▶ TASK REQUIREMENTS
Each line in the data holding "erchef" should be listed.

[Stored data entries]
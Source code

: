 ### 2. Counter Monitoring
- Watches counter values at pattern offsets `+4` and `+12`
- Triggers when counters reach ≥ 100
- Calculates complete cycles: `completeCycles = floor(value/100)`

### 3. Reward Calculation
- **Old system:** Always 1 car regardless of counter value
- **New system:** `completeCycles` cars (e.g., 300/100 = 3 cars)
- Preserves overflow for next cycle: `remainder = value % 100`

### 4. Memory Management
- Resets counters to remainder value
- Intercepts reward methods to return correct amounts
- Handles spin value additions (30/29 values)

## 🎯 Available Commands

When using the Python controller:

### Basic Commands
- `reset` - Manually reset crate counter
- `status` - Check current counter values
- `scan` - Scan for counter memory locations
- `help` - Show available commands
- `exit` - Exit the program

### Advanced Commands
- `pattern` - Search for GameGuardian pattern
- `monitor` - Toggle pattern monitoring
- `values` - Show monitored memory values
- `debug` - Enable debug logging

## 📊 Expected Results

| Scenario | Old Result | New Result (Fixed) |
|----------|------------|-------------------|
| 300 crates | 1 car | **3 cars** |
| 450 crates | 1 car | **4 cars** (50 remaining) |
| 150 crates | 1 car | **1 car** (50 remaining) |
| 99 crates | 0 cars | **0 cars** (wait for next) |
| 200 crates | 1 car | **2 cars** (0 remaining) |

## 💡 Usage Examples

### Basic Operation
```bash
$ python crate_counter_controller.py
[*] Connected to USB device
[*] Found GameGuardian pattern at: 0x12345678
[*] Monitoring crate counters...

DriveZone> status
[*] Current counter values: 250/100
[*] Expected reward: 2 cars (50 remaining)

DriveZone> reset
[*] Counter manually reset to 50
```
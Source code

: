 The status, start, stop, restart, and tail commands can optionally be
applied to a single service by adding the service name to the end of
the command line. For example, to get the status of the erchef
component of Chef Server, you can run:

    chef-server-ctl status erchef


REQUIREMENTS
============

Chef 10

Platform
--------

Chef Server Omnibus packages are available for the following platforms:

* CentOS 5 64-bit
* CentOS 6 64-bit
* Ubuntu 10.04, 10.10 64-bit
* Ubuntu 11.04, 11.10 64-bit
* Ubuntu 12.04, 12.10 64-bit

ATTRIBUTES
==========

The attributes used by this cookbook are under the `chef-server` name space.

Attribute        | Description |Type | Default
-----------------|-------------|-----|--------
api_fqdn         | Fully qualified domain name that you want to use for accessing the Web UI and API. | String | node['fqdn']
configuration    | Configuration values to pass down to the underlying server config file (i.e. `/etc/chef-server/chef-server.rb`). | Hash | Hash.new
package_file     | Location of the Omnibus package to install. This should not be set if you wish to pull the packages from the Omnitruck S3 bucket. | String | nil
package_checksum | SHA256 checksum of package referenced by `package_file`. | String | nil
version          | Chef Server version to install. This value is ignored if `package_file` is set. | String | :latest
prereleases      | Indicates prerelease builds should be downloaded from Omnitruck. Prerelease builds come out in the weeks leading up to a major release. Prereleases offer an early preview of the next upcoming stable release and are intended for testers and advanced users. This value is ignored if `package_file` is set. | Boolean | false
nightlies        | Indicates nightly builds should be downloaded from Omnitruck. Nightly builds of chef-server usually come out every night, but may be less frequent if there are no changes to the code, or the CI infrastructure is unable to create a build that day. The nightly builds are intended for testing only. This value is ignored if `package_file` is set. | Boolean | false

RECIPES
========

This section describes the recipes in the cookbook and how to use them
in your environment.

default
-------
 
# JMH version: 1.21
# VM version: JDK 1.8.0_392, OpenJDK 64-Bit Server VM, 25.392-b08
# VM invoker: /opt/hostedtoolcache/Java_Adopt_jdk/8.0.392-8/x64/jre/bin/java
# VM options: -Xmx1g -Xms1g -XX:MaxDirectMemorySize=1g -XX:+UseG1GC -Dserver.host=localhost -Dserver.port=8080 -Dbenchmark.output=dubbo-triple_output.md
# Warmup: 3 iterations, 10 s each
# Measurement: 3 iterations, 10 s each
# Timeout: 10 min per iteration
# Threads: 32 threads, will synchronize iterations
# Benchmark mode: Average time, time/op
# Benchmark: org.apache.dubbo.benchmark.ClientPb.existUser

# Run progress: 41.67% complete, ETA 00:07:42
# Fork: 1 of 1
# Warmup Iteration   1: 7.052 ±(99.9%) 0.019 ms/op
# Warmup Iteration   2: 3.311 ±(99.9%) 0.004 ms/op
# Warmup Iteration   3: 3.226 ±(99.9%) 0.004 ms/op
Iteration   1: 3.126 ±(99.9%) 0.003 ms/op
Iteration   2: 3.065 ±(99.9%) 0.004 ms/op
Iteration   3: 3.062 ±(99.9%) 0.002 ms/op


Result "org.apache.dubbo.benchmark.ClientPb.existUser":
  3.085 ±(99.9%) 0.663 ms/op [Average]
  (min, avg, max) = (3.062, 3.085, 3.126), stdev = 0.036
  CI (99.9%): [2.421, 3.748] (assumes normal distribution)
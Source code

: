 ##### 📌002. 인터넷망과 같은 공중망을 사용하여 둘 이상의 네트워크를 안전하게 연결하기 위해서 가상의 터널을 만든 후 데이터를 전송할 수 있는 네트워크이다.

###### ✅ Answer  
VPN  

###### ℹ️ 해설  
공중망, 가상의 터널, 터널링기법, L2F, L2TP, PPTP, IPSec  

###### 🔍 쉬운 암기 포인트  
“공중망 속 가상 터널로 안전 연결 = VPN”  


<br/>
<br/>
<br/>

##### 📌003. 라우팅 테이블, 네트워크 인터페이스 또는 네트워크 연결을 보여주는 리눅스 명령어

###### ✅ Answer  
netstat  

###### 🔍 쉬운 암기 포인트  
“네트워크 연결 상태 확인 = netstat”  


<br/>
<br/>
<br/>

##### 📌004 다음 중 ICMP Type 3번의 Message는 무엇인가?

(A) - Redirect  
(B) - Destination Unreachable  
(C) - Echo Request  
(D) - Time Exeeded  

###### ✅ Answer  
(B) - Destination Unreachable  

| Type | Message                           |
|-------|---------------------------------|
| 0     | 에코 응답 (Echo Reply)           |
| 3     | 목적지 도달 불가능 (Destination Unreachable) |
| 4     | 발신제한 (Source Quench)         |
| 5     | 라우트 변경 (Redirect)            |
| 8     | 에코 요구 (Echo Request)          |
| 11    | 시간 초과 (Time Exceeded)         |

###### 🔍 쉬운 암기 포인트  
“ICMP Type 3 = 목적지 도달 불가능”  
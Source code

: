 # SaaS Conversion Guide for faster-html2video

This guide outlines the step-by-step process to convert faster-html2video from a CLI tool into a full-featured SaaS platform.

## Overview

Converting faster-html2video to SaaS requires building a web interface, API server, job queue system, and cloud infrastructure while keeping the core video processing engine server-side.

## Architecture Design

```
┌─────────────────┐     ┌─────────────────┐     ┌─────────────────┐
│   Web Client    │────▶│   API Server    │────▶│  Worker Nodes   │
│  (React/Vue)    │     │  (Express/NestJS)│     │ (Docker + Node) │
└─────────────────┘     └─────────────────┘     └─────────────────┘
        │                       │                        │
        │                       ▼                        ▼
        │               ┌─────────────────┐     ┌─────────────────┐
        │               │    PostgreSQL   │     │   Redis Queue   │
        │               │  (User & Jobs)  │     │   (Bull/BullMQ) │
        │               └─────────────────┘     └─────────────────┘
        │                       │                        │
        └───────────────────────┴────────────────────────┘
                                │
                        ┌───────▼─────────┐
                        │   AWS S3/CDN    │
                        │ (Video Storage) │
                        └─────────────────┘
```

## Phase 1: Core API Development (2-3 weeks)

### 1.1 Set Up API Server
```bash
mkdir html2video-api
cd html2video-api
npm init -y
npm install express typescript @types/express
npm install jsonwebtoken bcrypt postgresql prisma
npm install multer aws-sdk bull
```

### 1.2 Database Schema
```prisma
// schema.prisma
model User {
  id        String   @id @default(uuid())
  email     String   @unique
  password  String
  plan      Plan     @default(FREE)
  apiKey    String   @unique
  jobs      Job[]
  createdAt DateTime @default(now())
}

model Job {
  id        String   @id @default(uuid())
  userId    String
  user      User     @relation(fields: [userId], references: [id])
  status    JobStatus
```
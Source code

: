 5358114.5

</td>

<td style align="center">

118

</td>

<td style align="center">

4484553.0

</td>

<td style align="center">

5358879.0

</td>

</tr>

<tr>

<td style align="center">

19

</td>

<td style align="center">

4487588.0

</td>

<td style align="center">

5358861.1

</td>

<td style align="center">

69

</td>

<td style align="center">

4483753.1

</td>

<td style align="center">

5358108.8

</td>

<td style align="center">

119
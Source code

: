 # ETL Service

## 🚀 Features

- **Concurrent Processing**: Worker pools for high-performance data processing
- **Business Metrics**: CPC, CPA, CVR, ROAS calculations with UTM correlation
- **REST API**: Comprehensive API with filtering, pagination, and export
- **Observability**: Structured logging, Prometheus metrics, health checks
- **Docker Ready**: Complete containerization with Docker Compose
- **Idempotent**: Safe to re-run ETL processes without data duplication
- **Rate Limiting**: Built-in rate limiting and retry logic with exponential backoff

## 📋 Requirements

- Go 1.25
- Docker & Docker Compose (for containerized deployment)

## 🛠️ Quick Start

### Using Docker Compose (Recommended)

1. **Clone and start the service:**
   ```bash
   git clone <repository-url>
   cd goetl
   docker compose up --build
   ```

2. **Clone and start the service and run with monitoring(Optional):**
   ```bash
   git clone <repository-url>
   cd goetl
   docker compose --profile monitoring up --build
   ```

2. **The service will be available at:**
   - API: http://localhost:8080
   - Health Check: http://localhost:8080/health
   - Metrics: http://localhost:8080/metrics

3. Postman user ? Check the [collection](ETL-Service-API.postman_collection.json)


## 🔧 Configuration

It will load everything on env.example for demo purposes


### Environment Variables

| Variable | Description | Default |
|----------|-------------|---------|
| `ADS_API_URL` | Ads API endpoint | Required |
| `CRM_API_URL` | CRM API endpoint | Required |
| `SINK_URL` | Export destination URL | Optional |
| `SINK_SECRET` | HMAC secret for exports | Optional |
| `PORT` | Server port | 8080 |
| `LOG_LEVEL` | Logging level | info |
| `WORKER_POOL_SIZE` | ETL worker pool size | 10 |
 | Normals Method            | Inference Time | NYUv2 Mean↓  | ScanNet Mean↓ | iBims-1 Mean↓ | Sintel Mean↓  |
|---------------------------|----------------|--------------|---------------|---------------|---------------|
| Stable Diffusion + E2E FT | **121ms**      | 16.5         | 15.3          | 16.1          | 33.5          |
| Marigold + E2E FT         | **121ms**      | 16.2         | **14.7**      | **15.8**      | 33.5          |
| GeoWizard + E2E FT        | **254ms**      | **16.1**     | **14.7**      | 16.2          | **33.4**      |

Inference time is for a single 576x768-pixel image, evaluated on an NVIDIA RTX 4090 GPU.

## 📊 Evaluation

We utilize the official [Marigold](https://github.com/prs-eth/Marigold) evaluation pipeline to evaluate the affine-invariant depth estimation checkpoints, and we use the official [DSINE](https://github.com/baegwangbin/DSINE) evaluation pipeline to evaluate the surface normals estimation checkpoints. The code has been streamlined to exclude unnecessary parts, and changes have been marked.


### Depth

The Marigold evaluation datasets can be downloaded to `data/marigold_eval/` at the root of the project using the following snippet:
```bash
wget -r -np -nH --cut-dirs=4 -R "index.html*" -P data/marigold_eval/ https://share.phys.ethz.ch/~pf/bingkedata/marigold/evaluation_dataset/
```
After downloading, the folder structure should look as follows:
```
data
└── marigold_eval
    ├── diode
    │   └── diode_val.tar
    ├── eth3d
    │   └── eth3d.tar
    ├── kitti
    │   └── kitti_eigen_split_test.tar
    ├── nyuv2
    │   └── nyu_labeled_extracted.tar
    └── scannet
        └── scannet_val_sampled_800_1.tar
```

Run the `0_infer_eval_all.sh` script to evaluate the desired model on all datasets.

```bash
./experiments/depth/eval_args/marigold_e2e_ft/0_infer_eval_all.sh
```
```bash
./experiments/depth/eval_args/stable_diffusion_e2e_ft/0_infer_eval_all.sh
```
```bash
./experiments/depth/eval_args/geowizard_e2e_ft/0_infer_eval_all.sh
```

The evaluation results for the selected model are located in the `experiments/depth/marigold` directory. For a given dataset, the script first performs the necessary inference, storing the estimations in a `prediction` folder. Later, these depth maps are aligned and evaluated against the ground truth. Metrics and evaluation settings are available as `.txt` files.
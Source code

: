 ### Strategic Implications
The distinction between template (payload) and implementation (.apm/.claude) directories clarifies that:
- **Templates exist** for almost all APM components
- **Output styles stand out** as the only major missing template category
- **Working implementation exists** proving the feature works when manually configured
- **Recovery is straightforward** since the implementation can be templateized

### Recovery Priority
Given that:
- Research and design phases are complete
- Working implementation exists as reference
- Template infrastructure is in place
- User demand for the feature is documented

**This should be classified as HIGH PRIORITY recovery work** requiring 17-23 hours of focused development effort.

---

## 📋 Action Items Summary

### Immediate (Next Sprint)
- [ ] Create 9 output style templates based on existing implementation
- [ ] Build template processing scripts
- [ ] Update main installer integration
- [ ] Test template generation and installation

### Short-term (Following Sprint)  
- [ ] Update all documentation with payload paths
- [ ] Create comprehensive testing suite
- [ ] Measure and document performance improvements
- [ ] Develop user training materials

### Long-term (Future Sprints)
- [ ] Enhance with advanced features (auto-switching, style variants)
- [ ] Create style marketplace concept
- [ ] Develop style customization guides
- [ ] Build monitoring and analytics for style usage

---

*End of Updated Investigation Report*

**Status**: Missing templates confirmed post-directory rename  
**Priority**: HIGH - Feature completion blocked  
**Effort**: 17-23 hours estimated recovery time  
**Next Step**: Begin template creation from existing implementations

▶ TASK RESPONSE
the command line. For example, to get the status of the erchef
    chef-server-ctl status erchef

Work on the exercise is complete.